MATERIAL FOR THIS EXERCISE:

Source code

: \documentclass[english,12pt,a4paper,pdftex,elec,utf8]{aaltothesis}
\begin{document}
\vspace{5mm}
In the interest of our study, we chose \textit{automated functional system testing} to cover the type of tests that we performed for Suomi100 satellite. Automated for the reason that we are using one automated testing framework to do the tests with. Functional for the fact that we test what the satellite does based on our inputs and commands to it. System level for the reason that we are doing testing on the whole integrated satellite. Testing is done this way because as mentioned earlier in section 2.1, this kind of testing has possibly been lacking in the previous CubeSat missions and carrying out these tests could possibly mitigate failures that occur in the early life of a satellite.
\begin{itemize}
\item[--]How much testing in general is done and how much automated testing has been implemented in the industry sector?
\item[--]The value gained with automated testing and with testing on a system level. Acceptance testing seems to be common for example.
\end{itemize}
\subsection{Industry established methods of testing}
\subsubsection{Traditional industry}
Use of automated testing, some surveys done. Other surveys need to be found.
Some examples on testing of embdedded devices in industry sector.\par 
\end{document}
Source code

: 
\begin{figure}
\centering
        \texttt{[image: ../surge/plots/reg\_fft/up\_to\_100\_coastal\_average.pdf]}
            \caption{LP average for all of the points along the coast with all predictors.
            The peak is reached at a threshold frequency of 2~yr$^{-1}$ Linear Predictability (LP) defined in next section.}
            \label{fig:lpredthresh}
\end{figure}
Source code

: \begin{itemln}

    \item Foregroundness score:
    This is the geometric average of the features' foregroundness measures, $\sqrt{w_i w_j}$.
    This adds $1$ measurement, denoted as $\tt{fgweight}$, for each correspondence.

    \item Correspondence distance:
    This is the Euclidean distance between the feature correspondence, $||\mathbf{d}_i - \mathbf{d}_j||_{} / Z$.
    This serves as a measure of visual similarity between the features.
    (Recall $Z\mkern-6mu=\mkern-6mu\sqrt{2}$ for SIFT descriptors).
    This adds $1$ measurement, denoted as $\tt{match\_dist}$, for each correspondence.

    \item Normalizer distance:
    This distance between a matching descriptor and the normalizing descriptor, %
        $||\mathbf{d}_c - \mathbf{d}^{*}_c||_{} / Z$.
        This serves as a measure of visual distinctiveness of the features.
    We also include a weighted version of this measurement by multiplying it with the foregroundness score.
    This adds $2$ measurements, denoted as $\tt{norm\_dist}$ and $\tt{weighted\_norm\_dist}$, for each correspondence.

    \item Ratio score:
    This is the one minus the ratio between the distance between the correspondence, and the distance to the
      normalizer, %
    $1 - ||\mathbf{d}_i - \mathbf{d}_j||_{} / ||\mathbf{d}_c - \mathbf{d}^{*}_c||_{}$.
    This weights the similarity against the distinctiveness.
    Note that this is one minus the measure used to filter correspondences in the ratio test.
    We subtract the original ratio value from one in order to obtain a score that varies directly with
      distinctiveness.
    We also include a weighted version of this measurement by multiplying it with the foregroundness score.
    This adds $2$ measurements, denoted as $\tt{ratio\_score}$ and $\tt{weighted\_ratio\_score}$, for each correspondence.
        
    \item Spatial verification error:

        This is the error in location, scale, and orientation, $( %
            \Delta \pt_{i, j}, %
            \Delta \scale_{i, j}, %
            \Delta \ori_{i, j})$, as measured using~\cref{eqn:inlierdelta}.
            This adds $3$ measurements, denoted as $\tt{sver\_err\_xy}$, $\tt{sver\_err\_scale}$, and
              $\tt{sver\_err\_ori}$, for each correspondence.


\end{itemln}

WHAT THE TASK ASKS:
Repeat each entry above, matching every line exactly.

SOLUTION BELOW:
Source code

: \documentclass[english,12pt,a4paper,pdftex,elec,utf8]{aaltothesis}
\begin{document}
\vspace{5mm}
In the interest of our study, we chose \textit{automated functional system testing} to cover the type of tests that we performed for Suomi100 satellite. Automated for the reason that we are using one automated testing framework to do the tests with. Functional for the fact that we test what the satellite does based on our inputs and commands to it. System level for the reason that we are doing testing on the whole integrated satellite. Testing is done this way because as mentioned earlier in section 2.1, this kind of testing has possibly been lacking in the previous CubeSat missions and carrying out these tests could possibly mitigate failures that occur in the early life of a satellite.
\begin{itemize}
\item[--]How much testing in general is done and how much automated testing has been implemented in the industry sector?
\item[--]The value gained with automated testing and with testing on a system level. Acceptance testing seems to be common for example.
\end{itemize}
\subsection{Industry established methods of testing}
\subsubsection{Traditional industry}
Use of automated testing, some surveys done. Other surveys need to be found.
Some examples on testing of embdedded devices in industry sector.\par 
\end{document}
Source code

: 
\begin{figure}
\centering
        \texttt{[image: ../surge/plots/reg\_fft/up\_to\_100\_coastal\_average.pdf]}
            \caption{LP average for all of the points along the coast with all predictors.
            The peak is reached at a threshold frequency of 2~yr$^{-1}$ Linear Predictability (LP) defined in next section.}
            \label{fig:lpredthresh}
\end{figure}
Source code

: \begin{itemln}

    \item Foregroundness score:
    This is the geometric average of the features' foregroundness measures, $\sqrt{w_i w_j}$.
    This adds $1$ measurement, denoted as $\tt{fgweight}$, for each correspondence.

    \item Correspondence distance:
    This is the Euclidean distance between the feature correspondence, $||\mathbf{d}_i - \mathbf{d}_j||_{} / Z$.
    This serves as a measure of visual similarity between the features.
    (Recall $Z\mkern-6mu=\mkern-6mu\sqrt{2}$ for SIFT descriptors).
    This adds $1$ measurement, denoted as $\tt{match\_dist}$, for each correspondence.

    \item Normalizer distance:
    This distance between a matching descriptor and the normalizing descriptor, %
        $||\mathbf{d}_c - \mathbf{d}^{*}_c||_{} / Z$.
        This serves as a measure of visual distinctiveness of the features.
    We also include a weighted version of this measurement by multiplying it with the foregroundness score.
    This adds $2$ measurements, denoted as $\tt{norm\_dist}$ and $\tt{weighted\_norm\_dist}$, for each correspondence.

    \item Ratio score:
    This is the one minus the ratio between the distance between the correspondence, and the distance to the
      normalizer, %
    $1 - ||\mathbf{d}_i - \mathbf{d}_j||_{} / ||\mathbf{d}_c - \mathbf{d}^{*}_c||_{}$.
    This weights the similarity against the distinctiveness.
    Note that this is one minus the measure used to filter correspondences in the ratio test.
    We subtract the original ratio value from one in order to obtain a score that varies directly with
      distinctiveness.
    We also include a weighted version of this measurement by multiplying it with the foregroundness score.
    This adds $2$ measurements, denoted as $\tt{ratio\_score}$ and $\tt{weighted\_ratio\_score}$, for each correspondence.
        
    \item Spatial verification error:

        This is the error in location, scale, and orientation, $( %
            \Delta \pt_{i, j}, %
            \Delta \scale_{i, j}, %
            \Delta \ori_{i, j})$, as measured using~\cref{eqn:inlierdelta}.
            This adds $3$ measurements, denoted as $\tt{sver\_err\_xy}$, $\tt{sver\_err\_scale}$, and
              $\tt{sver\_err\_ori}$, for each correspondence.


\end{itemln}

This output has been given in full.